Why should paths be so different from everything else? I think, if the design is actually right, some rationale is sorely needed.
Also,
* (**) the docs don't say what the value_type of path::iterator is. A string value? A range that becomes invalid when the path is destroyed? Ah!?! How surprising; inspecting the code shows it iterates over paths! A container whose element type is itself is very unusual!
It is a kludge to deal with the type of the contained string being implementation defined and not necessarily the type the user wants. In other words, a misuse of path to supply string interoperability. The returned type should ideally be a basic_string, with begin() and end() templatized on the string details, but I didn't think of that until recently.
* the docs claim you can construct a path from a "A C-array. The value type is required to be char, wchar_t, char16_t, or char32_t", but doesn't say how that array will be interpreted. From the wording I might have assumed it accepts a CharT(&)[N] and the length of the input is taken as N, but inspecting the code shows it expects a CharT* and interprets the source as null-terminated.
I'll make some doc changes per your comments above.
The addition of a make_relative_path function has been discussed and code to provide the relative path from the canonical formats has been submitted previously see: http://stackoverflow.com/questions/10167382/boostfilesystem-get-relative-pat... It looks to be a very valuable feature even if it the implementation requires adjustment.
--Beman
With all that stated, I have found the recent versions of Boost.Filesystem to support my use-cases elegantly and without issue.
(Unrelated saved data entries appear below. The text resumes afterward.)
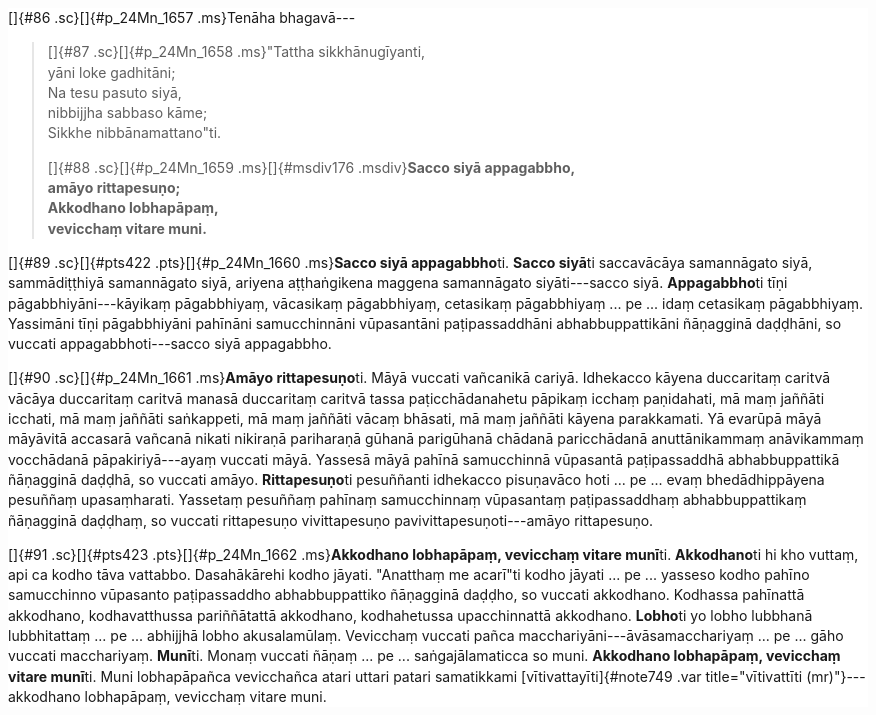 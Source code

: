 []{#86 .sc}[]{#p_24Mn_1657 .ms}Tenāha bhagavā---

> []{#87 .sc}[]{#p_24Mn_1658 .ms}"Tattha sikkhā­nu­gī­yanti,\
> yāni loke gadhitāni;\
> Na tesu pasuto siyā,\
> nibbijjha sabbaso kāme;\
> Sikkhe nibbānamattano"ti.
>
> []{#88 .sc}[]{#p_24Mn_1659 .ms}[]{#msdiv176 .msdiv}**Sacco siyā
> appagabbho,**\
> **amāyo rittapesuṇo;**\
> **Akkodhano lobhapāpaṃ,**\
> **vevicchaṃ vitare muni.**

[]{#89 .sc}[]{#pts422 .pts}[]{#p_24Mn_1660 .ms}**Sacco siyā
appagabbho**ti. **Sacco siyā**ti saccavācāya samannāgato siyā,
sammādiṭṭhiyā samannāgato siyā, ariyena aṭṭhaṅgikena maggena samannāgato
siyāti---sacco siyā. **Appagabbho**ti tīṇi pāgabbhiyāni---kāyikaṃ
pāgabbhiyaṃ, vācasikaṃ pāgabbhiyaṃ, cetasikaṃ pāgabbhiyaṃ ... pe ...
idaṃ cetasikaṃ pāgabbhiyaṃ. Yassimāni tīṇi pāgabbhiyāni pahīnāni
samucchinnāni vūpasantāni paṭi­passad­dhāni abhab­bup­patti­kāni
ñāṇagginā daḍḍhāni, so vuccati appagabbhoti---sacco siyā appagabbho.

[]{#90 .sc}[]{#p_24Mn_1661 .ms}**Amāyo rittapesuṇo**ti. Māyā vuccati
vañcanikā cariyā. Idhekacco kāyena duccaritaṃ caritvā vācāya duccaritaṃ
caritvā manasā duccaritaṃ caritvā tassa paṭic­chāda­na­hetu pāpikaṃ
icchaṃ paṇidahati, mā maṃ jaññāti icchati, mā maṃ jaññāti saṅkappeti, mā
maṃ jaññāti vācaṃ bhāsati, mā maṃ jaññāti kāyena parakkamati. Yā evarūpā
māyā māyāvitā accasarā vañcanā nikati nikiraṇā pariharaṇā gūhanā
parigūhanā chādanā paricchādanā anuttānikammaṃ anāvikammaṃ vocchādanā
pāpakiriyā---ayaṃ vuccati māyā. Yassesā māyā pahīnā samucchinnā
vūpasantā paṭipassaddhā abhab­bup­pat­tikā ñāṇagginā daḍḍhā, so vuccati
amāyo. **Rittapesuṇo**ti pesuññanti idhekacco pisuṇavāco hoti ... pe ...
evaṃ bhe­dādhip­pā­yena pesuññaṃ upasaṃharati. Yassetaṃ pesuññaṃ pahīnaṃ
samucchinnaṃ vūpasantaṃ paṭipassaddhaṃ abhab­bup­patti­kaṃ ñāṇagginā
daḍḍhaṃ, so vuccati rittapesuṇo vivittapesuṇo
­pavi­vitta­pesu­ṇoti---amāyo rittapesuṇo.

[]{#91 .sc}[]{#pts423 .pts}[]{#p_24Mn_1662 .ms}**Akkodhano lobhapāpaṃ,
vevicchaṃ vitare munī**ti. **Akkodhano**ti hi kho vuttaṃ, api ca kodho
tāva vattabbo. Dasahākārehi kodho jāyati. "Anatthaṃ me acarī"ti kodho
jāyati ... pe ... yasseso kodho pahīno samucchinno vūpasanto
paṭipassaddho abhab­bup­pat­tiko ñāṇagginā daḍḍho, so vuccati akkodhano.
Kodhassa pahīnattā akkodhano, kodhavatthussa pariññātattā akkodhano,
kodhahetussa upacchinnattā akkodhano. **Lobho**ti yo lobho lubbhanā
lubbhitattaṃ ... pe ... abhijjhā lobho akusalamūlaṃ. Vevicchaṃ vuccati
pañca macchariyāni---āvāsa­maccha­ri­yaṃ ... pe ... gāho vuccati
macchariyaṃ. **Munī**ti. Monaṃ vuccati ñāṇaṃ ... pe ...
saṅga­jāla­maticca so muni. **Akkodhano lobhapāpaṃ, vevicchaṃ vitare
munī**ti. Muni lobhapāpañca vevicchañca atari uttari patari samatikkami
[vītivattayīti]{#note749 .var title="vītivattīti (mr)"}---akkodhano
lobhapāpaṃ, vevicchaṃ vitare muni.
Indeed it frequently offers superior solutions that are much better considered and though through than those provided by many scripting languages. Obviously while most of my communication has been about what I would like to see done differently I am a grateful user of this library. Thank you for your hard work. Regards, Neil Groves

Neil Groves wrote:
For illustration: I suspect that the result you want from fn("/usr/sbin/../bin/test1.txt", "/usr/bin/test2.txt") is "/usr/bin" rather than "/usr".
Not necessarily. If /usr/sbin is a symbolic link to, say, /opt/sbin, the 'real' common prefix is not /usr/bin. Depending on the use case, /usr may well be more correct, it being the logical common ancestor (but not the physical common ancestor).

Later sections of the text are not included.